In the UK, the Clinical Practice Research Datalink (CPRD) is real-world research service jointly funded by the National Institute for Health Research and the UK’s drugs regulator MHRA. The CPRD collects anonymised patient data, encompassing 60 million patients, from a network of GP practices across the UK. The data collected by the service provides a longitudinal, representative UK population health dataset, and has resulted in over 2,700 peer-reviewed publications investigating drug safety, use of medicines, effectiveness of health policy, health care delivery, and disease risk factors.

Janet Valentine, Director of the CPRD, told Pharmafocus: “CPRD’s innovative data-enabled clinical trials services are delivered in partnership with GP practices based in the community. This approach offers the opportunity to reach out to patients in socioeconomic and ethnic groups and geographical areas that are usually underrepresented in clinical trials.”

For Ruettinger, the adoption of RWE by pharmaceutical companies isn’t just essential, but inevitable – and he feels ‘very positive’ about what this means for racial and ethnic diversity in medical research.

“We’re generating much more data, with many more devices available, much more technology available – and we got much better at analysing the data,” Ruettinger says.

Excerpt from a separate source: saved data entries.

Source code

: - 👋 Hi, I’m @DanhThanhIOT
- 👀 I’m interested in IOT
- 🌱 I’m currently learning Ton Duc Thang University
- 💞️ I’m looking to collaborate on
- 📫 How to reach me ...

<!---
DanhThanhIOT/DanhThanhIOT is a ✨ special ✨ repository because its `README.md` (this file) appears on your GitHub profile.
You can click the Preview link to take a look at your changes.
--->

“There’s this old saying: you can only solve a problem if you acknowledge there is one. So real world evidence helps us a lot in understanding what the problem is, and understanding the magnitude of it,” he continues. “A lot of times we have a sense it’s there, but it’s really important to approach this in a data-driven way.

“If you are able to prove there’s a difference in how male and female patients respond to certain medical intervention, then you can select or design a specific trial for it. If we have knowledge of ethnic differences in the response to treatment, we can then specifically target certain ethnicities.”

Professor Webb is also optimistic: “We are in a fantastic era where real-world studies are getting easier to do, cheaper to do, and our methodologies are becoming more robust,” he says. “I think this is an era in which such studies are really important.”

While RWE is in some ways a sticking plaster – clinical trials must strive to better represent real-world populations – it can prove hugely valuable in identifying the different ways people experience medical conditions and react to drugs, and therefore help to provide individuals with the safest and most effective treatment for them.